After the fourth junket, he introduced a course on Islamic finance.
Because Mr. Hejazi’s parents came to Canada from Lebanon, he has spent a good part of his life and career travelling to the region. “There’s no question that has given me perspective on that part of the world that a vast majority of professors don’t have. In fact, I’m one of the few Arabic professors on the faculty.”
The study tours and course, which focuses on business strategy and economic diversification, have generated a tremendous demand from both local and international students. The class is now at capacity with more waiting to get in. “The demand reflects the interest many students have in that part of the world economically.”
The need for a more diverse approach in business schools crosses all levels, from the makeup of faculty and the curriculum to the students themselves, says Murali Chandrashekaran, associate dean at UBC’s Sauder School of Business.

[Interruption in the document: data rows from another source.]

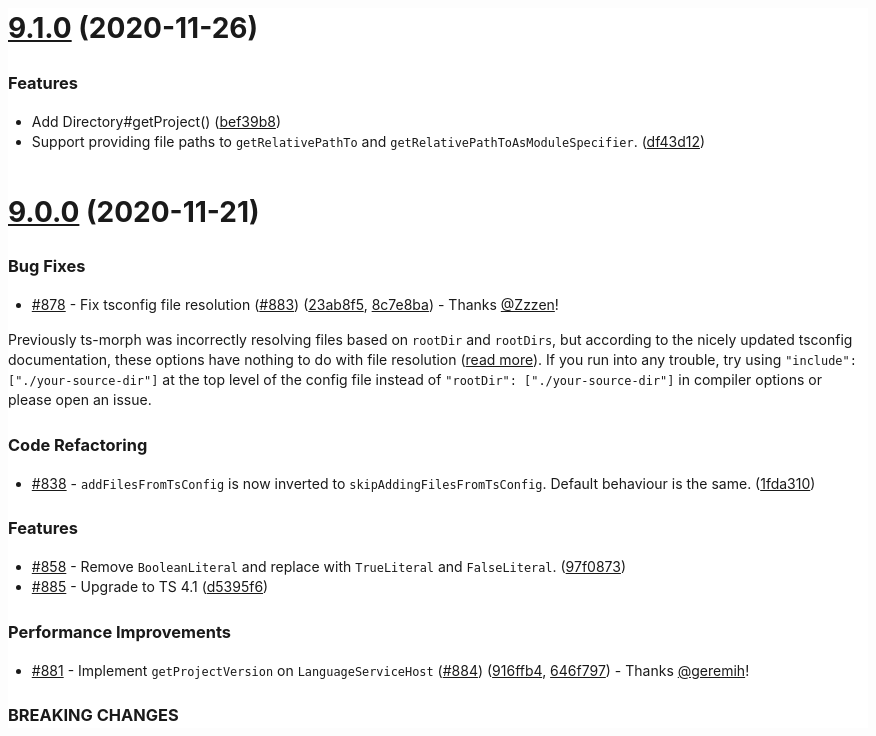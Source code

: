 <a name="9.1.0"></a>

# [9.1.0](https://github.com/dsherret/ts-morph/compare/9.0.0...9.1.0) (2020-11-26)

### Features

- Add Directory#getProject() ([bef39b8](https://github.com/dsherret/ts-morph/commit/bef39b8))
- Support providing file paths to `getRelativePathTo` and `getRelativePathToAsModuleSpecifier`. ([df43d12](https://github.com/dsherret/ts-morph/commit/df43d12))

<a name="9.0.0"></a>

# [9.0.0](https://github.com/dsherret/ts-morph/compare/8.2.0...9.0.0) (2020-11-21)

### Bug Fixes

- [#878](https://github.com/dsherret/ts-morph/issues/878) - Fix tsconfig file resolution ([#883](https://github.com/dsherret/ts-morph/issues/883)) ([23ab8f5](https://github.com/dsherret/ts-morph/commit/23ab8f5), [8c7e8ba](https://github.com/dsherret/ts-morph/commit/8c7e8ba)) - Thanks [@Zzzen](https://github.com/Zzzen)!

Previously ts-morph was incorrectly resolving files based on `rootDir` and `rootDirs`, but according to the nicely updated tsconfig documentation, these options have nothing to do with file resolution ([read more](https://www.typescriptlang.org/tsconfig#rootDir)). If you run into any trouble, try using `"include": ["./your-source-dir"]` at the top level of the config file instead of `"rootDir": ["./your-source-dir"]` in compiler options or please open an issue.

### Code Refactoring

- [#838](https://github.com/dsherret/ts-morph/issues/838) - `addFilesFromTsConfig` is now inverted to `skipAddingFilesFromTsConfig`. Default behaviour is the same. ([1fda310](https://github.com/dsherret/ts-morph/commit/1fda310))

### Features

- [#858](https://github.com/dsherret/ts-morph/issues/858) - Remove `BooleanLiteral` and replace with `TrueLiteral` and `FalseLiteral`. ([97f0873](https://github.com/dsherret/ts-morph/commit/97f0873))
- [#885](https://github.com/dsherret/ts-morph/issues/885) - Upgrade to TS 4.1 ([d5395f6](https://github.com/dsherret/ts-morph/commit/d5395f6))

### Performance Improvements

- [#881](https://github.com/dsherret/ts-morph/issues/881) - Implement `getProjectVersion` on `LanguageServiceHost` ([#884](https://github.com/dsherret/ts-morph/issues/884)) ([916ffb4](https://github.com/dsherret/ts-morph/commit/916ffb4), [646f797](https://github.com/dsherret/ts-morph/commit/646f797)) - Thanks [@geremih](https://github.com/geremih)!

### BREAKING CHANGES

“This is about business schools responding to the talent needs of organizations working in global environments who are looking for people with greater diversity and backgrounds.”
He stresses diversity from a business school perspective is not so much a moral or equity imperative as it is about long-term sustainability. “Businesses that are diverse in their workforce and talent are not only more innovative, they also work more effectively with the markets they work within. If the world of business is global, the business schools must be similarly global in their outlook.”
Sauder’s own faculty talent pool was designated number one in North America for diversity in a Financial Times ranking. The school also ranked among the top five in terms of international students. “Being in Vancouver, we have a clear window into the Asia-Pacific region, so it’s not surprising that [international] faculty is drawn to work here,” Mr. Chandrashekaran says.
He reports that as of last year, 76% of its instructors have international backgrounds. “Ten years ago that would have been 40%, and the specific focus then was largely on China.” Given the richness of the diversity on staff, many of the courses are team taught.
Class profiles have also evolved to the point where two-thirds of students are international. “Last year one class had 110 students from 32 different countries.”
Mr. Chandrashekaran notes that the diversity focus is not just about building up an international pool of instructors. “For example, schools need to be a lot more proactive in terms of diversity of women faculty and students.”
Diversity on a more local level is playing an integral role in curriculum and staff development at the Beedie School of Business at Simon Fraser University. Two years ago the school introduced an Aboriginal Business and Leadership EMBA program. The intent was to advance aboriginal leaders’ business education, as well as the expertise of managers working on building relations with First Nations communities.
Developing the curriculum was a significant undertaking, as was finding the appropriate teaching expertise given the specialized nature of the program, says Mark Selman, program director.
Because indigenous culture is such a highly specialized area, a lot of members felt they needed assistance in getting ready, Mr. Selman says. “Quite a few put a great deal of effort into understanding various aboriginal cultures before they began to teach the program. It’s been a tremendous experience that has spread throughout the faculty as a whole.”